Capítulo Vinte e Três: Vender Mercadorias Não Se Compara a Vender Grãos

Esta viagem no tempo chegou um pouco cedo. Velho Quinto de Bronze 2575 palavras 2026-01-23 15:37:55

Olhos de Peixe Morto também ficou um pouco atordoado; reconheceu Chu Heng imediatamente. Afinal, não havia muitas pessoas que comprassem tantas coisas, e ele ainda por cima ia lá com frequência, como não lembrar? O que ele jamais poderia imaginar era que o outro era funcionário da loja de grãos!

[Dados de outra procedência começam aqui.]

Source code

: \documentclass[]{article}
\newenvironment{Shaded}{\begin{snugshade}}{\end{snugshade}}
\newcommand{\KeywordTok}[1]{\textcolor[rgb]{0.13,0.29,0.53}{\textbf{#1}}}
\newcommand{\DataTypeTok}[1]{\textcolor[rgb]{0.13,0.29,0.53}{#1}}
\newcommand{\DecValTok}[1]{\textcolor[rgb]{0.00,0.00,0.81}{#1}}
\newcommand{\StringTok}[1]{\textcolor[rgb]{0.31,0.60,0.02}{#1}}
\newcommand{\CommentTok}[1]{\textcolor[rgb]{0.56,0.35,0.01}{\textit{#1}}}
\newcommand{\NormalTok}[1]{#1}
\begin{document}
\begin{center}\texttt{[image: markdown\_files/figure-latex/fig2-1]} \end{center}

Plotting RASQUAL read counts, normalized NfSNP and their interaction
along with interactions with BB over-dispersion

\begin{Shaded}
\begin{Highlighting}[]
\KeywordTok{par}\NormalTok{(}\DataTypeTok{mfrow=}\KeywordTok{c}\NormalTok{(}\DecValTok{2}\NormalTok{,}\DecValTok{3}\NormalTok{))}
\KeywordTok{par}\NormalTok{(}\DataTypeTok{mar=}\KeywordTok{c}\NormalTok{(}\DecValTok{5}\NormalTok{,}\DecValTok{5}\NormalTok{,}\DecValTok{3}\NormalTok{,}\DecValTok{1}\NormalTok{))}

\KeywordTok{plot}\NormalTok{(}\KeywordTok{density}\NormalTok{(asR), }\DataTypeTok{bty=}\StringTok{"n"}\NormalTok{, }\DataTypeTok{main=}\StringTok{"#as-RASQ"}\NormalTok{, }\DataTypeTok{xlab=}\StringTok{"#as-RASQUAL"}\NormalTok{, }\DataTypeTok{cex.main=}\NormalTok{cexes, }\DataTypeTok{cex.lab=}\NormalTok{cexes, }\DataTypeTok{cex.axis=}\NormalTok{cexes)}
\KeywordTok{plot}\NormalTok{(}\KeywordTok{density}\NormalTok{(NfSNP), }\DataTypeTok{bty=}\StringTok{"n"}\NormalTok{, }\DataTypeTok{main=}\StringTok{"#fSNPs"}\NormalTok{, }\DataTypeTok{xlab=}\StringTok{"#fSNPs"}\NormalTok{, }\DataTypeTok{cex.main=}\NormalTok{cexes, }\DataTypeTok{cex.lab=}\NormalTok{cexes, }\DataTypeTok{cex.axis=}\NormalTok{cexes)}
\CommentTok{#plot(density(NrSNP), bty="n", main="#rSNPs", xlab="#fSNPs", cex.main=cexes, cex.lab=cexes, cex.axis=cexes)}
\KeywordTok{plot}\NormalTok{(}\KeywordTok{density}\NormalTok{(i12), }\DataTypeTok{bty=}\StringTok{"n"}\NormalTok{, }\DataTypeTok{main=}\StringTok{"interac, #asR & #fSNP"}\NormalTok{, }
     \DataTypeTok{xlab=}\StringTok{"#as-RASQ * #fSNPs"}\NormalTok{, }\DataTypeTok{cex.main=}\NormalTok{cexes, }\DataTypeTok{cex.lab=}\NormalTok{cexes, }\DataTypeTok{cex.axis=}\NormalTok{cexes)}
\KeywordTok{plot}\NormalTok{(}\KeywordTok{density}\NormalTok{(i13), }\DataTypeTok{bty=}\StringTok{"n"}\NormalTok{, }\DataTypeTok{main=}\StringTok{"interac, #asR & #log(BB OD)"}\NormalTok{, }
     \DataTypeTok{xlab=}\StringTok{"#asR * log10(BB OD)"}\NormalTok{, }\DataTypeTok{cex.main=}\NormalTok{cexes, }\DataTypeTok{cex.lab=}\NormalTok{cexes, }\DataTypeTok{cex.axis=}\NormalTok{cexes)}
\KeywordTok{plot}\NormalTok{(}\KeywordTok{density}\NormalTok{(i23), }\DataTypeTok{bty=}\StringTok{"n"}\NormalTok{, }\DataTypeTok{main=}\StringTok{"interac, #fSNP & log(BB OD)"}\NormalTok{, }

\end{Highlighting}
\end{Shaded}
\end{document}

Agora a situação complicou de vez. Sentiu como se um rato tivesse invadido seu peito, revirando tudo por dentro, deixando-o profundamente desconfortável. Já conseguia prever o que teria de enfrentar.

Chu Heng, por sua vez, estava empolgado. O jogo virou, agora era a vez desse sujeito cair em suas mãos.

— Quem veio comprar grãos, entrega o dinheiro e o cupom. Vai ficar aí parado feito bobo? — disse Chu Heng, lançando-lhe um olhar severo e acenando com a mão como se espantasse uma mosca, já pensando em como dar o troco.

Olhos de Peixe Morto suspirou resignado e, sem alternativas, dirigiu-se à senhora Ni Yinghong.

Sun Mei percebeu que algo estava errado. Ela nunca vira o sempre tranquilo Xiao Chu agir assim e perguntou rapidamente:

— O que houve?

— Outro dia fui à loja de produtos alimentícios, e esse sujeito veio se amostrar comigo. Hoje, de qualquer maneira, ele vai aprender uma lição — respondeu Chu Heng com um sorriso frio.

Ele nunca foi de deixar barato; sempre pagava na mesma moeda. Quando pequeno, se alguém lhe tomava uma bolinha de gude, ele era capaz de esperar vinte anos para acertar as contas. Que dirá agora!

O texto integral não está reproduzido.